## TASK TO COMPLETE
Scan the data for "möchte" and copy each matching line.

Source texts of formatted documents:
-*-

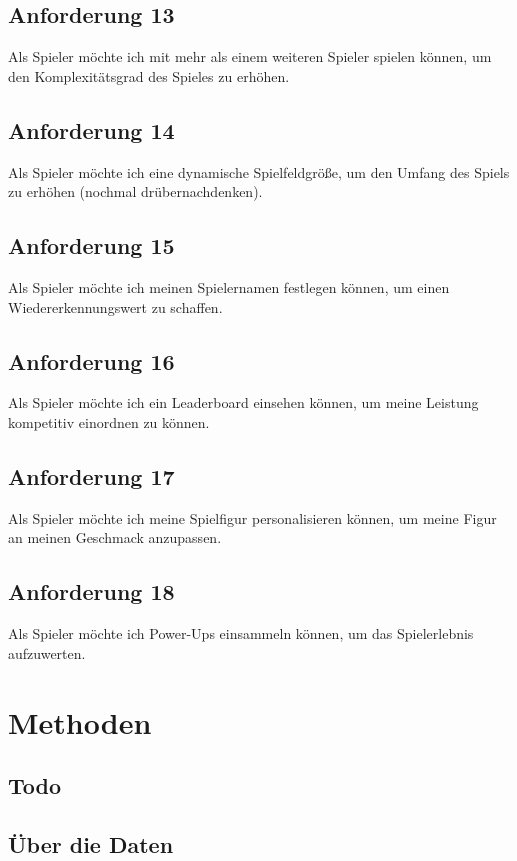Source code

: \documentclass[conference]{IEEEtran}
\begin{document}
\subsection{Anforderung 13}
Als Spieler möchte ich mit mehr als einem weiteren Spieler spielen können, um den Komplexitätsgrad des Spieles zu erhöhen.

\subsection{Anforderung 14}
Als Spieler möchte ich eine dynamische Spielfeldgröße, um den Umfang des Spiels zu erhöhen (nochmal drübernachdenken).

\subsection{Anforderung 15}
Als Spieler möchte ich meinen Spielernamen festlegen können, um einen Wiedererkennungswert zu schaffen.

\subsection{Anforderung 16}
Als Spieler möchte ich ein Leaderboard einsehen können, um meine Leistung kompetitiv einordnen zu können.

\subsection{Anforderung 17}
Als Spieler möchte ich meine Spielfigur personalisieren können, um meine Figur an meinen Geschmack anzupassen.

\subsection{Anforderung 18}
Als Spieler möchte ich Power-Ups einsammeln können, um das Spielerlebnis aufzuwerten.

\section{Methoden}

\subsection*{Todo}

\subsection*{Über die Daten}
\end{document}
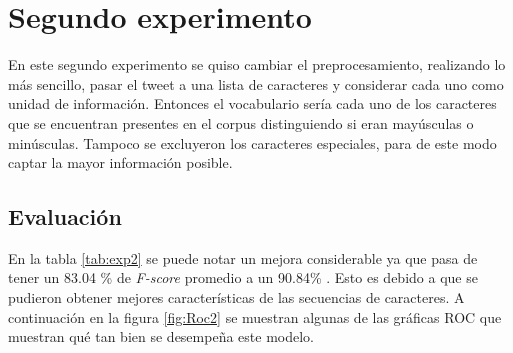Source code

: \section{Segundo experimento}
\par En este segundo experimento se quiso cambiar el preprocesamiento, realizando lo más sencillo, pasar el tweet a una lista de caracteres y considerar cada uno como unidad de información. Entonces el vocabulario sería cada uno de los caracteres que se encuentran presentes en el corpus distinguiendo si eran mayúsculas o minúsculas. Tampoco se excluyeron los caracteres especiales, para de este modo captar la mayor información posible.
\subsection{Evaluación}
\begin{center}
	
\end{center}


\par En la tabla \ref{tab:exp2} se puede notar un mejora considerable ya que pasa de tener un 83.04 \% de \textit{F-score} promedio a un 90.84\% . Esto es debido a que se pudieron obtener mejores características de las secuencias de caracteres. A continuación en la figura \ref{fig:Roc2} se muestran algunas de las gráficas ROC que muestran qué tan bien se desempeña este modelo.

-*-

## WRITTEN SOLUTION
Als Spieler möchte ich mit mehr als einem weiteren Spieler spielen können, um den Komplexitätsgrad des Spieles zu erhöhen.
Als Spieler möchte ich eine dynamische Spielfeldgröße, um den Umfang des Spiels zu erhöhen (nochmal drübernachdenken).
Als Spieler möchte ich meinen Spielernamen festlegen können, um einen Wiedererkennungswert zu schaffen.
Als Spieler möchte ich ein Leaderboard einsehen können, um meine Leistung kompetitiv einordnen zu können.
Als Spieler möchte ich meine Spielfigur personalisieren können, um meine Figur an meinen Geschmack anzupassen.
Als Spieler möchte ich Power-Ups einsammeln können, um das Spielerlebnis aufzuwerten.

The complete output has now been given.